Consider $M^3_{pq}$, a torus bundle over $S^1$ with fundamental group the HNN extension generated by three generators $x,y,z$ satisfying the relations $\quad [x,y], \quad x^z = x^p \quad$ and $y^z = y^q$. By the exact homotopy sequence, $M^3_{pq}$ is aspherical.
Suppose there is a closed manifold $E^{n+3}$ that is the total space of a $T^n$ bundle over infinitely many $M^3_{pq}$ satisfying $p\neq q$. As $M_{pq}^3$ is aspherical, so is $E$. Hence, this can only be the case if $\pi_1 M_{pq}$ is a quotient of $\pi_1 E$ by the fundamental group $\pi_1T^n$; note that $\pi_1E$ and $n$ may not depend on $(p,q)$. It seems unlikely that one can obtain an infinite amount of mutually non-isomorphic, non-abelian groups as quotients from a finitely generated group by only identifying elements that commute. However, I have failed to prove this.

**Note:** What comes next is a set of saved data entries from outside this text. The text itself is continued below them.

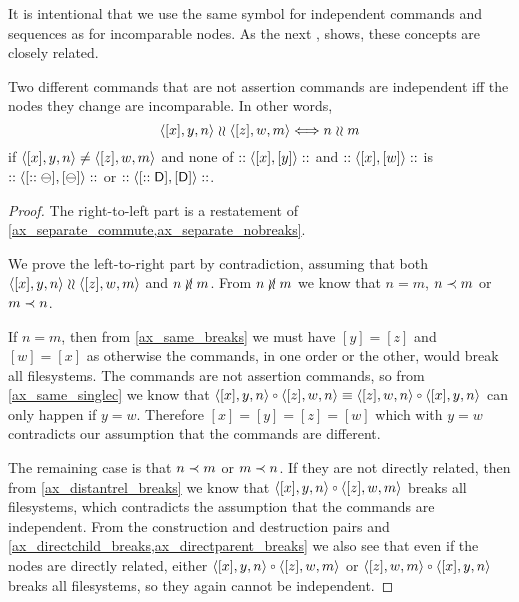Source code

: It is intentional that we use the same symbol for independent commands
and sequences as for incomparable nodes. As the next
,
shows, these concepts are closely related.

\begin{mylem}
Two different commands that are not assertion commands are independent 
iff the nodes they change are incomparable. In other words,
\[ \langle{[x],y,n}\rangle\mathrel{\wr\wr}\langle{[z],w,m}\rangle \Longleftrightarrow n\mathrel{\wr\wr} m \]
if $\langle{[x],y,n}\rangle\neq\langle{[z],w,m}\rangle$ and none of $::\langle{[x],[y]}\rangle::$ and $::\langle{[x],[w]}\rangle::$ is $::\langle{[::\ominus],[\ominus]}\rangle::$ or $::\langle{[::\mathsf{D}],[\mathsf{D}]}\rangle::$.
\end{mylem}
\begin{proof}
The right-to-left part is a restatement of
\cref{ax_separate_commute,ax_separate_nobreaks}.

We prove the left-to-right part by contradiction,
assuming that both $\langle{[x],y,n}\rangle\mathrel{\wr\wr}\langle{[z],w,m}\rangle$ and $n\nunrel m$.
From $n\nunrel m$
we know that $n=m$, $n\prec m$ or $m\prec n$.

If $n=m$, then from \cref{ax_same_breaks} we must have $[y]=[z]$ and $[w]=[x]$
as otherwise the commands, in one order or the other, would break all filesystems.
The commands are not assertion commands, so from \cref{ax_same_singlec}
we know that $\cxynv\cc\czwnv\equiv\czwnv\cc\cxynv$ can only happen if $y=w$.
Therefore $[x]=[y]=[z]=[w]$ which with $y=w$ contradicts our assumption that the commands are different.

The remaining case is that $n\prec m$ or $m\prec n$.
If they are not directly related,
then from \cref{ax_distantrel_breaks} we know that
$\cxynv\cc\czwmv$ breaks all filesystems,
which contradicts the assumption that the commands are independent.
From the construction and destruction pairs and 
\cref{ax_directchild_breaks,ax_directparent_breaks} we also see that
even if the nodes are directly related, either
$\cxynv\cc\czwmv$ or $\czwmv\cc\cxynv$ 
breaks all filesystems, so they again cannot be independent.
\end{proof}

This begs the general question: How many exact sequences with non-abelian groups $H$
$$
0 \rightarrow Z^n \rightarrow G \rightarrow H \rightarrow e
$$
can a finitely presented group $G$ admit for fixed $n$? What are possible obstructions, aside from the kernel of $G\rightarrow H$ having to be abelian?